CatalystCode / azure-flocker-driver

A flocker driver for Azure Storage
11 stars 3 forks source link

This looks really cool #15

Open lukemarsden opened 8 years ago

lukemarsden commented 8 years ago

What is the current status? Are you planning to work on it further? Is there anything I can do to help?

sedouard commented 8 years ago

Hey @lukemarsden, we hit a couple bumps on the road here due to some limitations of the Azure Disk API and we weren't expecting those fixes for a while. Let me circle back with some of my colleagues in redmond to see whats up.

ferrantim commented 8 years ago

Hi @sedouard Any update on this? We're getting more and more requests for an Azure driver (I work at ClusterHQ). Thanks!

sedouard commented 8 years ago

hey @ferrantim @lukemarsden I'm starting work today and this week again but I anticipate this as only preview/demo as there are some problems with our Disk API. I'm hoping that the implementation will highlight these problems for azure engineering. There are some improvements that are anticipated for these apis but not for a while unfortunately. Keep an eye on the repo for updates.

sedouard commented 8 years ago

hey @ferrantim, @lukemarsden sorry for the delay here. I've been pushing code to the feat_arm branch just to test the Disk APIs through Azure resource manager, since we now have some semi-decent ARM support in the python SDK.

The main problem for the holdup here are reliability problems with the Azure Disk API that I've been able to demonstrate to Azure engineering with code from this repo. Currently there is an issue where a virtual machine will become unusable after repeated attaches and detaches of disks which is no good. It's being tracked internally and I'll keep you updated as the status changes.
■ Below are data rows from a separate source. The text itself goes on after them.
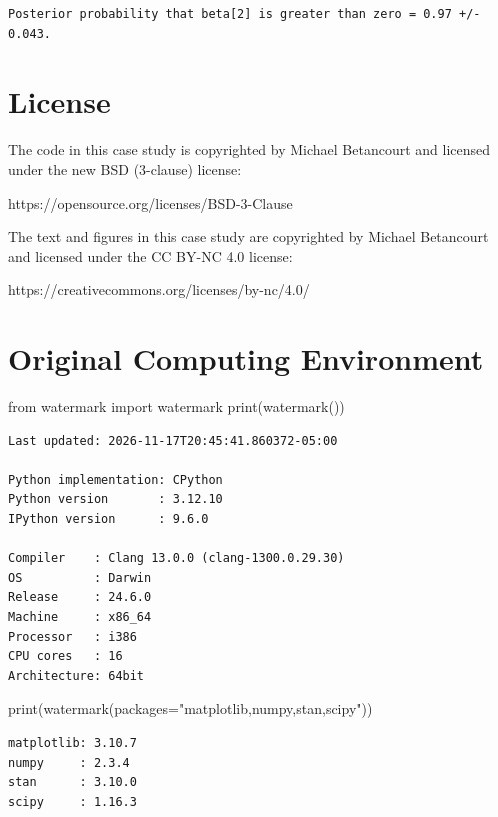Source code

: \documentclass[
  letterpaper,
  DIV=11,
  numbers=noendperiod]{scrartcl}
\newenvironment{Shaded}{\begin{snugshade}}{\end{snugshade}}
\newcommand{\BuiltInTok}[1]{\textcolor[rgb]{0.00,0.23,0.31}{#1}}
\newcommand{\ImportTok}[1]{\textcolor[rgb]{0.00,0.46,0.62}{#1}}
\newcommand{\NormalTok}[1]{\textcolor[rgb]{0.00,0.23,0.31}{#1}}
\newcommand{\OperatorTok}[1]{\textcolor[rgb]{0.37,0.37,0.37}{#1}}
\newcommand{\StringTok}[1]{\textcolor[rgb]{0.13,0.47,0.30}{#1}}
\begin{document}
\begin{verbatim}
Posterior probability that beta[2] is greater than zero = 0.97 +/- 0.043.
\end{verbatim}

\section*{License}\label{license}

The code in this case study is copyrighted by Michael Betancourt and
licensed under the new BSD (3-clause) license:

https://opensource.org/licenses/BSD-3-Clause

The text and figures in this case study are copyrighted by Michael
Betancourt and licensed under the CC BY-NC 4.0 license:

https://creativecommons.org/licenses/by-nc/4.0/

\section*{Original Computing
Environment}\label{original-computing-environment}

\begin{Shaded}
\begin{Highlighting}[]
\ImportTok{from}\NormalTok{ watermark }\ImportTok{import}\NormalTok{ watermark}
\BuiltInTok{print}\NormalTok{(watermark())}
\end{Highlighting}
\end{Shaded}

\begin{verbatim}
Last updated: 2026-11-17T20:45:41.860372-05:00

Python implementation: CPython
Python version       : 3.12.10
IPython version      : 9.6.0

Compiler    : Clang 13.0.0 (clang-1300.0.29.30)
OS          : Darwin
Release     : 24.6.0
Machine     : x86_64
Processor   : i386
CPU cores   : 16
Architecture: 64bit
\end{verbatim}

\begin{Shaded}
\begin{Highlighting}[]
\BuiltInTok{print}\NormalTok{(watermark(packages}\OperatorTok{=}\StringTok{"matplotlib,numpy,stan,scipy"}\NormalTok{))}
\end{Highlighting}
\end{Shaded}

\begin{verbatim}
matplotlib: 3.10.7
numpy     : 2.3.4
stan      : 3.10.0
scipy     : 1.16.3
\end{verbatim}
\end{document}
wallnerryan commented 8 years ago

@sedouard thanks for the update, any news since Jan?

sedouard commented 8 years ago

Hey @wallnerryan, They fixed the 'vm is broken after attach' issue pretty quickly since that was a bigger deal.
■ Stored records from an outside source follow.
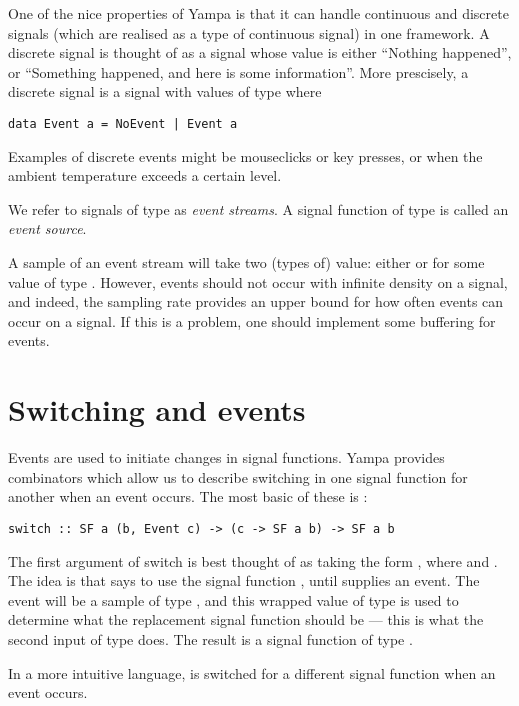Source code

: One of the nice properties of Yampa is that it can handle continuous and discrete signals (which are realised as a type of continuous signal) in one framework. A discrete signal is thought of as a signal whose value is either ``Nothing happened'', or ``Something happened, and here is some information''. More prescisely, a discrete signal is a signal with values of type  where

\begin{lstlisting}
data Event a = NoEvent | Event a
\end{lstlisting}

Examples of discrete events might be mouseclicks or key presses, or when the ambient temperature exceeds a certain level.

We refer to signals of  type as \emph{event streams}. A signal function of type  is called an \emph{event source}.

A sample of an event stream will take two (types of) value: either  or  for some value of type . However, events should not occur with infinite density on a signal, and indeed, the sampling rate provides an upper bound for how often events can occur on a signal. If this is a problem, one should implement some buffering for events.

\section{Switching and events}

Events are used to initiate changes in signal functions. Yampa provides combinators which allow us to describe switching in one signal function for another when an event occurs. The most basic of these is :

\begin{lstlisting}
switch :: SF a (b, Event c) -> (c -> SF a b) -> SF a b
\end{lstlisting}

\noindent The first argument of switch is best thought of as taking the form , where  and . The idea is that  says to use the signal function , until  supplies an event. The event will be a sample of type , and this wrapped value of type  is used to determine what the replacement signal function should be --- this is what the second input of type  does. The result is a signal function of type .

In a more intuitive language,  is switched for a different signal function when an event occurs.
I built out a simple test suite using the ARM disk api's and simple attaching, then detaching a disk can leave the VM disagreeing with the Azure API as to what is attached and in what slot. Azure engineering hasn't provided us any developers to investigate our instances that currently have the reproduced issue. We also haven't got anyone to try the reproduction steps we've provided them.
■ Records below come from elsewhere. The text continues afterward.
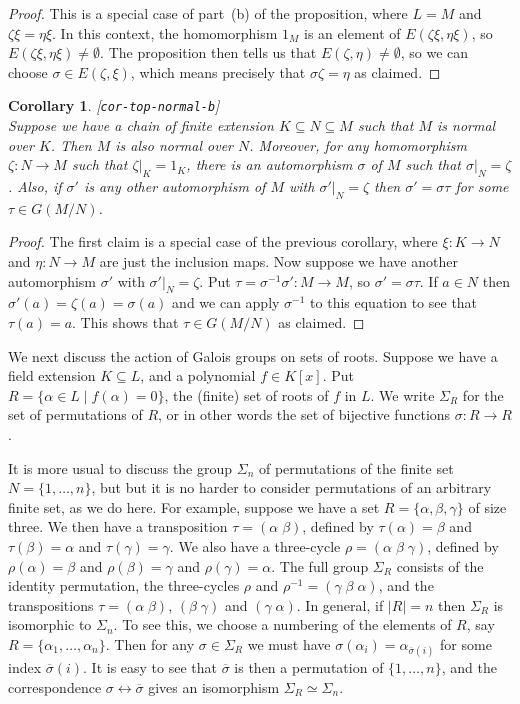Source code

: \documentclass{amsart}
\newcommand{\lbl}[1]{\label{#1}\textup{[\texttt{#1}]}\ \\}
\newcommand{\lbl}{\label}
\newcommand{\al}        {\alpha}
\newcommand{\bt}        {\beta}
\newcommand{\gm}        {\gamma}
\newcommand{\zt}        {\zeta}
\newcommand{\sg}        {\sigma}
\newcommand{\Sg}        {\Sigma}
\newcommand{\ov}[1]     {\overline{#1}}
\newcommand{\st}        {\;|\;}
\newcommand{\sse}       {\subseteq}
\renewcommand{\:}{\colon}
\newtheorem{corollary}[theorem]{Corollary}
\theoremstyle{definition}
\begin{document}
\begin{proof}
 This is a special case of part~(b) of the proposition, where $L=M$
 and $\zt\xi=\eta\xi$.  In this context, the homomorphism $1_M$ is an
 element of $E(\zt\xi,\eta\xi)$, so $E(\zt\xi,\eta\xi)\neq\emptyset$.
 The proposition then tells us that $E(\zt,\eta)\neq\emptyset$, so we
 can choose $\sg\in E(\zt,\xi)$, which means precisely that
 $\sg\zt=\eta$ as claimed.
\end{proof}
\begin{corollary}\lbl{cor-top-normal-b}
 Suppose we have a chain of finite extension $K\sse N\sse M$ such that
 $M$ is normal over $K$.  Then $M$ is also normal over $N$.  Moreover,
 for any homomorphism $\zt\:N\to M$ such that $\zt|_K=1_K$, there is
 an automorphism $\sg$ of $M$ such that $\sg|_N=\zt$.  Also, if
 $\sg'$ is any other automorphism of $M$ with $\sg'|_N=\zt$ then
 $\sg'=\sg\tau$ for some $\tau\in G(M/N)$.
\end{corollary}
\begin{proof}
 The first claim is a special case of the previous corollary, where
 $\xi\:K\to N$ and $\eta\:N\to M$ are just the inclusion maps.  Now
 suppose we have another automorphism $\sg'$ with $\sg'|_N=\zt$.
 Put $\tau=\sg^{-1}\sg'\:M\to M$, so $\sg'=\sg\tau$.  If $a\in N$ then
 $\sg'(a)=\zt(a)=\sg(a)$ and we can apply $\sg^{-1}$ to this equation
 to see that $\tau(a)=a$.  This shows that $\tau\in G(M/N)$ as
 claimed.   
\end{proof}

We next discuss the action of Galois groups on sets of roots.  Suppose
we have a field extension $K\sse L$, and a polynomial $f\in K[x]$.
Put $R=\{\al\in L\st f(\al)=0\}$, the (finite) set of roots of $f$ in
$L$.  We write $\Sg_R$ for the set of permutations of $R$, or in other
words the set of bijective functions $\sg\:R\to R$.

It is more usual to discuss the group $\Sg_n$ of permutations of the
finite set $N=\{1,\dotsc,n\}$, but but it is no harder to consider
permutations of an arbitrary finite set, as we do here.  For example,
suppose we have a set $R=\{\al,\bt,\gm\}$ of size three.  We then have
a transposition $\tau=(\al\;\bt)$, defined by $\tau(\al)=\bt$ and
$\tau(\bt)=\al$ and $\tau(\gm)=\gm$.  We also have a three-cycle
$\rho=(\al\;\bt\;\gm)$, defined by $\rho(\al)=\bt$ and $\rho(\bt)=\gm$
and $\rho(\gm)=\al$.  The full group $\Sg_R$ consists of the identity
permutation, the three-cycles $\rho$ and $\rho^{-1}=(\gm\;\bt\;\al)$,
and the transpositions $\tau=(\al\;\bt)$, $(\bt\;\gm)$ and
$(\gm\;\al)$.  In general, if $|R|=n$ then $\Sg_R$ is isomorphic to
$\Sg_n$.  To see this, we choose a numbering of the elements of $R$,
say $R=\{\al_1,\dotsc,\al_n\}$.  Then for any $\sg\in\Sg_R$ we must
have $\sg(\al_i)=\al_{\ov{\sg}(i)}$ for some index $\ov{\sg}(i)$.  It
is easy to see that $\ov{\sg}$ is then a permutation of
$\{1,\dotsc,n\}$, and the correspondence $\sg\leftrightarrow\ov{\sg}$
gives an isomorphism $\Sg_R\simeq\Sg_n$.
\end{document}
If we can get more +1's on the issue, it would help push engineering more to fix the disk bugs which make attaching/detaching disks reliable. Flocker isn't the only platform hit by this,, however. It's pretty much anyone that needs this functionality.

@madhana is the product manager who might have more insight as to when this will get more attention.

wallnerryan commented 8 years ago

Thanks @sedouard :+1: , we had a few users asking for it recently, can see if I can get them to +1

chazkii commented 8 years ago

+1

devteng commented 8 years ago

+1

imranraja85 commented 8 years ago

+1

mwilmes commented 8 years ago

+1

wallnerryan commented 8 years ago

@sedouard @madhana getting more +1's. Let us know how we can help / feel free to reach out via email

sedouard commented 8 years ago

Thanks for the +1's all.

Engineering actually started investigating this issue this past Monday. They're still sifting through logs trying to find the root cause for the attach/detach discrepency. Will keep this thread updated.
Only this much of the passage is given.